You did not miss much with the food. The pasta was better than most post ride pastas but nothing to write home about. The iced coffee was good.

I agree they could do much better with food for the price of this ride. The traffic control was not as good as usual at the end of the ride either. I had one driver nearly take me out head on after the Mile 68 rest stop and then give me the finger.

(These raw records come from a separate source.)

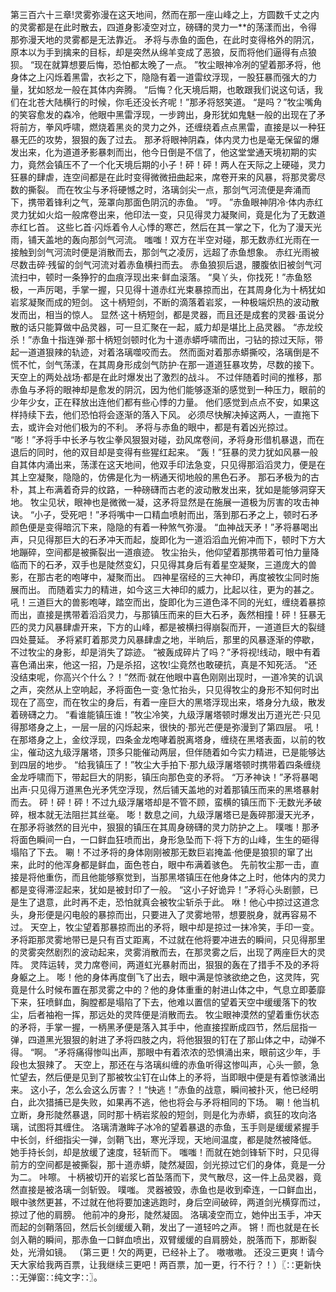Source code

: 第三百六十三章!灵雾弥漫在这天地间，然而在那一座山峰之上，方圆数千丈之内的灵雾都是在此时散去，四道身影凌空对立，磅礴的灵力一**的荡漾而出，令得那弥漫天地的灵雾都是无法靠近。
矛将与赤鱼的面色，在此时变得格外的阴沉，原本以为手到擒来的目标，却是突然从绵羊变成了恶狼，反而将他们逼得有点狼狈。
“现在就算想要后悔，恐怕都太晚了一点。
”牧尘眼神冷冽的望着那矛将，他身体之上闪烁着黑雷，衣衫之下，隐隐有着一道雷纹浮现，一股狂暴而强大的力量，犹如怒龙一般在其体内奔腾。
“后悔？化天境后期，也敢跟我们说这句话，我们在北苍大陆横行的时候，你毛还没长齐呢！”那矛将怒笑道。
“是吗？”牧尘嘴角的笑容愈发的森冷，他眼中黑雷浮现，一步跨出，身形犹如鬼魅一般的出现在了矛将前方，拳风呼啸，燃烧着黑炎的灵力之外，还缠绕着点点黑雷，直接是以一种狂暴无匹的攻势，狠狠的轰了过去。
那矛将眼神阴森，体内灵力也是毫无保留的爆发出来，化为道道矛影暴刺而出，他今日倒是不信了，他这堂堂通天境初期的实力，竟然会镇压不了一个化天境后期的小子！砰！砰！两人在天际之上硬碰，灵力狂暴的肆虐，连空间都是在此时变得微微扭曲起来，席卷开来的风暴，将那灵雾尽数的撕裂。
而在牧尘与矛将硬憾之时，洛璃剑尖一点，那剑气河流便是奔涌而下，携带着锋利之气，笼罩向那面色阴沉的赤鱼。
“哼。
”赤鱼眼神阴冷·体内赤红灵力犹如火焰一般席卷出来，他印法一变，只见得灵力凝聚间，竟是化为了无数道赤红匕首。
这些匕首·闪烁着令人心悸的寒芒，然后在其一掌之下，化为了漫天光雨，铺天盖地的轰向那剑气河流。
嗤嗤！双方在半空对碰，那无数赤红光雨在一接触到剑气河流时便是消散而去，那剑气之凌厉，远超了赤鱼想象。
赤红光雨被尽数击碎·残留的剑气河流对着赤鱼横扫而去。
赤鱼狼狈后退，腰腹依旧被剑气河流扫中，顿时一条狰狞的血痕浮现出来·鲜血滚落。
“臭丫头，你找死！”赤鱼怒极，一声厉喝，手掌一握，只见得十道赤红光束暴掠而出，在其周身化为十柄犹如岩浆凝聚而成的短剑。
这十柄短剑，不断的滴落着岩浆，一种极端炽热的波动散发而出，相当的惊人。
显然·这十柄短剑，都是灵器，而且还是成套的灵器·虽说分散的话只能算做中品灵器，可一旦汇聚在一起，威力却是堪比上品灵器。
“赤龙绞杀！”赤鱼十指连弹·那十柄短剑顿时化为十道赤蟒呼啸而出，刁钻的掠过天际，带起一道道狠辣的轨迹，对着洛璃噬咬而去。
然而面对着那赤蟒撕咬，洛璃倒是不慌不忙，剑气荡漾，在其周身形成剑气防护·在那一道道狂暴攻势，尽数的接下。
天空上的两处战场·都是在此时爆发出了激烈的战斗。
不过伴随着时间的推移，那赤鱼与矛将的眼神却是愈发的阴沉，因为他们能够逐渐的感觉到一种压力，眼前的少年少女，正在释放出连他们都有些心悸的力量。
他们感觉到点点不安，如果这样持续下去，他们恐怕将会逐渐的落入下风。
必须尽快解决掉这两人，一直拖下去，或许会对他们极为的不利。
矛将与赤鱼的眼中，都是有着凶光掠过。
“嘭！”矛将手中长矛与牧尘拳风狠狠对碰，劲风席卷间，矛将身形借机暴退，而在退后的同时，他的双目却是变得有些猩红起来。
“轰！”狂暴的灵力犹如风暴一般自其体内涌出来，荡漾在这天地间，他双手印法急变，只见得那滔滔灵力，便是在其上空凝聚，隐隐的，仿佛是化为一柄通天彻地般的黑色石矛。
那石矛极为的古朴，其上布满着奇异的纹路，一种磅礴而古老的波动散发出来，犹如是能够洞穿天地。
牧尘见状，眼神也是微微一凝，这矛将显然是在施展一道极为厉害的攻击神诀。
“小子，受死吧！”矛将嘴中一口精血喷射而出，落到那石矛之上，顿时石矛颜色便是变得暗沉下来，隐隐的有着一种煞气弥漫。
“血神战天矛！”矛将暴喝出声，只见得那巨大的石矛冲天而起，旋即化为一道滔滔血光俯冲而下，顿时下方大地蹦碎，空间都是被撕裂出一道痕迹。
牧尘抬头，他仰望着那携带着可怕力量降临而下的石矛，双手也是陡然变幻，只见得其身后有着星空凝聚，三道庞大的兽影，在那古老的咆哮中，凝聚而出。
四神星宿经的三大神印，再度被牧尘同时施展而出。
而随着实力的精进，如今这三大神印的威力，比起以往，更为的甚之。
吼！三道巨大的兽影咆哮，踏空而出，旋即化为三道色泽不同的光虹，缠绕着暴掠而出，直接是携带着滔滔灵力，与那镇压而来的巨大石矛，轰然相撞！砰！狂暴无匹的灵力风暴肆虐开来，下方的山峰，都是被横扫得崩裂而开，一道道巨大的裂缝四处蔓延。
矛将紧盯着那灵力风暴肆虐之地，半晌后，那里的风暴逐渐的停歇，不过牧尘的身影，却是消失了踪迹。
“被轰成碎片了吗？”矛将视!线动，眼中有着喜色涌出来，他这一招，乃是杀招，这牧!尘竟然也敢硬抗，真是不知死活。
“还没结束呢，你高兴个什么？！”然而·就在他眼中喜色刚刚出现时，一道冷笑的讥讽之声，突然从上空响起，矛将面色一变·急忙抬头，只见得牧尘的身形不知何时出现在了高空，而在牧尘的身后，有着一座巨大的黑塔浮现出来，塔身分九级，散发着磅礴之力。
“看谁能镇压谁！”牧尘冷笑，九级浮屠塔顿时爆发出万道光芒·只见得那塔身之上，一层一层的闪烁起来，很快的·那光芒便是弥漫到了第四层。
吼！在那塔身之上，金纹浮现，四条金龙咆哮着脱离塔身，缠绕在黑塔表面，以前的牧尘，催动这九级浮屠塔，顶多只能催动两层，但伴随着如今实力精进，已是能够达到四层的地步。
“给我镇压了！”牧尘大手拍下·那九级浮屠塔顿时携带着四条缠绕金龙呼啸而下，带起巨大的阴影，镇压向那色变的矛将。
“万矛神诀！”矛将暴喝出声·只见得万道黑色光矛凭空浮现，然后铺天盖地的对着那镇压而来的黑塔暴射而去。
砰！砰！砰！不过九级浮屠塔却是不管不顾，蛮横的镇压而下·无数光矛破碎，根本就无法阻拦其丝毫。
嘭！数息之间，九级浮屠塔已是轰碎那漫天光矛，在那矛将骇然的目光中，狠狠的镇压在其周身磅礴的灵力防护之上。
噗嗤！那矛将面色瞬间一白，一口鲜血狂喷而出，身形急坠而下·将下方的山峰，生生的砸得塌陷了下去。
唰！不过矛将的身体刚刚被那无数巨岩掩盖·他便是狼狈的窜了出来，此时的他浑身都是鲜血，面色苍白，眼中布满着骇色。
先前牧尘那一击，直接是将他重伤，而且他能够察觉到，当那黑塔镇压在他身体之上时，他体内的灵力都是变得滞涩起来，犹如是被封印了一般。
“这小子好诡异！”矛将心头剧颤，已是生了退意，此时再不走，恐怕就真会被牧尘斩杀于此。
咻！他心中掠过这道念头，身形便是闪电般的暴掠而出，只要进入了灵雾地带，想要脱身，就再容易不过。
天空上，牧尘望着那暴掠而出的矛将，眼中却是掠过一抹冷笑，手印一变。
矛将距那灵雾地带已是只有百丈距离，不过就在他将要冲进去的瞬间，只见得那里的灵雾突然剧烈的波动起来，灵雾消散而去，在那灵雾之后，出现了两座巨大的灵阵。
灵阵运转，灵力席卷间，两道虹光暴射而出，狠狠的轰在了措手不及的矛将身躯之上。
嘭！他的身体再度倒飞了出去，眼中满是惊骇欲绝之色，这灵阵，究竟是什么时候布置在那灵雾之中的？他的身体重重的射进山体之中，气息立即萎靡下来，狂喷鲜血，胸膛都是塌陷了下去，他难以置信的望着天空中缓缓落下的牧尘，后者袖袍一挥，那远处的灵阵便是消散而去。
牧尘眼神漠然的望着重伤状态的矛将，手掌一握，一柄黑矛便是落入其手中，他直接捏断成四节，然后屈指一弹，四道黑光狠狠的射进了矛将四肢之内，将他狠狠的钉在了那山体之中，动弹不得。
“啊。
”矛将痛得惨叫出声，那眼中有着浓浓的恐惧涌出来，眼前这少年，手段也太狠辣了。
天空上，那还在与洛璃纠缠的赤鱼听得这惨叫声，心头一颤，急忙望去，然后便是见到了那被牧尘钉在山体上的矛将，当即眼中便是有着惊骇涌出来。
这小子，怎么会这么厉害？！“快逃！”赤鱼的战意，瞬间被扑灭，他已经明白，此次猎捕已是失败，如果再不逃，他也将会与矛将相同的下场。
唰！他当机立断，身形陡然暴退，同时那十柄岩浆般的短剑，则是化为赤蟒，疯狂的攻向洛璃，试图将其缠住。
洛璃清澈眸子冰冷的望着暴退的赤鱼，玉手则是缓缓紧握手中长剑，纤细指尖一弹，剑鞘飞出，寒光浮现，天地间温度，都是陡然被降低。
她手持长剑，却是放缓了速度，轻斩而下。
嗤嗤！而就在她剑锋斩下时，只见得前方的空间都是被撕裂，那十道赤蟒，陡然凝固，剑光掠过它们的身体，竟是一分为二。
咔嚓。
十柄被切开的岩浆匕首坠落而下，灵气散尽，这一件上品灵器，竟然直接是被洛璃一剑斩毁。
噗嗤。
灵器被毁，赤鱼也是收到牵连，一口鲜血出，眼中骇然更甚，不过就在他将要加速逃跑时，身后空间破碎，两道剑光横穿而过，掠过了他的肩膀。
他前冲的身形，陡然凝固。
洛璃凌空而立，她仲出玉手，冲天而起的剑鞘落回，然后长剑缓缓入鞘，发出了一道轻吟之声。
锵！而也就是在长剑入鞘的瞬间，那赤鱼一口鲜血喷出，双臂缓缓的自肩膀处，脱落而下，那断裂处，光滑如镜。
（第三更！欠的两更，已经补上了。
嗷嗷嗷。
还没三更爽！请今天大家给我两百票，让我继续三更吧！两百票，加一更，行不行？！）〖∷更新快∷无弹窗∷纯文字∷〗。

My biggest gripe is the bridge start. If they have to do it there stagger it. Cop and mechanics I had lots of time to talk to all agreed. I think I saw 5 or 6 crashes at that same turn where I went down.


----------



## cnardone (Jun 28, 2014)

Congrats on finishing. 8500 feet of climbing. youza!! I have a long way to go before I can do that. looking the route on granfondony.com/ it does not look like you went through Harriman, but I passed (going in the opposite direction), a ton (hundreds) of riders on Lake Welch Parkway. I can't imagine 2 huge races in the same day. so is the route on the site incorrect? If so, what was the actual route?

cmn


----------



## NJBiker72 (Jul 9, 2011)

cnardone said:


> Congrats on finishing. 8500 feet of climbing. youza!! I have a long way to go before I can do that. looking the route on granfondony.com/ it does not look like you went through Harriman, but I passed (going in the opposite direction), a ton (hundreds) of riders on Lake Welch Parkway. I can't imagine 2 huge races in the same day. so is the route on the site incorrect? If so, what was the actual route?
> 
> cmn


It does not go into Harriman, although that would be an improvement I would welcome. You would recognize the GFNY. All the riders are in the same green jersey.


----------



## TricrossRich (Mar 26, 2014)

NJBiker72 said:


> Sounds like you had a better day than me. Nice work on Bear.
> 
> I more or less got crashed at the turn around 2.5 miles. Wet, rainy. I see a rider go down, so I yell slowing and try to gently apply brakes. Apparently some riders think "Slowing" means, time to pass. Forced me to take a bad line and I could not stay up and avoid the down rider. So I took a slide. No big deal, I was fine, tiny bit of road rash, but the bike was not.
> 
> ...


Wow... based on the fact that you had to stop and wait.. but still finished ahead of me, You certainly passed me at some point. I'd guess in a rest stop somewhere. I was happy with my ride, but my overall time was slow. I was with a large group of varying abilities and we were waiting for each at each rest stop, so it meant staying at rest stops longer than I'd like. I'd like to try it again ad just go my pace to see my time, but I don't think I'd actually pay to do it again, given the way this one was run. GFNJ is much better.



cnardone said:


> Congrats on finishing. 8500 feet of climbing. youza!! I have a long way to go before I can do that. looking the route on granfondony.com/ it does not look like you went through Harriman, but I passed (going in the opposite direction), a ton (hundreds) of riders on Lake Welch Parkway. I can't imagine 2 huge races in the same day. so is the route on the site incorrect? If so, what was the actual route?
> 
> cmn


We don't go through Harriman state park at all... but we do skirt the edge of it for some time. If you had come across the GFNY group, you'd know... it would be thousands of riders, not 100's... and they'd all have been wearing the same ugly green jersey. Perhaps some people missed a turn and other's followed them... that's the only way I could imagine that you'd find people on Lake Welch Parkway.


----------



## cnardone (Jun 28, 2014)

Here you go New York Triathlon Club - NYTC - www.NYTC.org There was a tri going on. 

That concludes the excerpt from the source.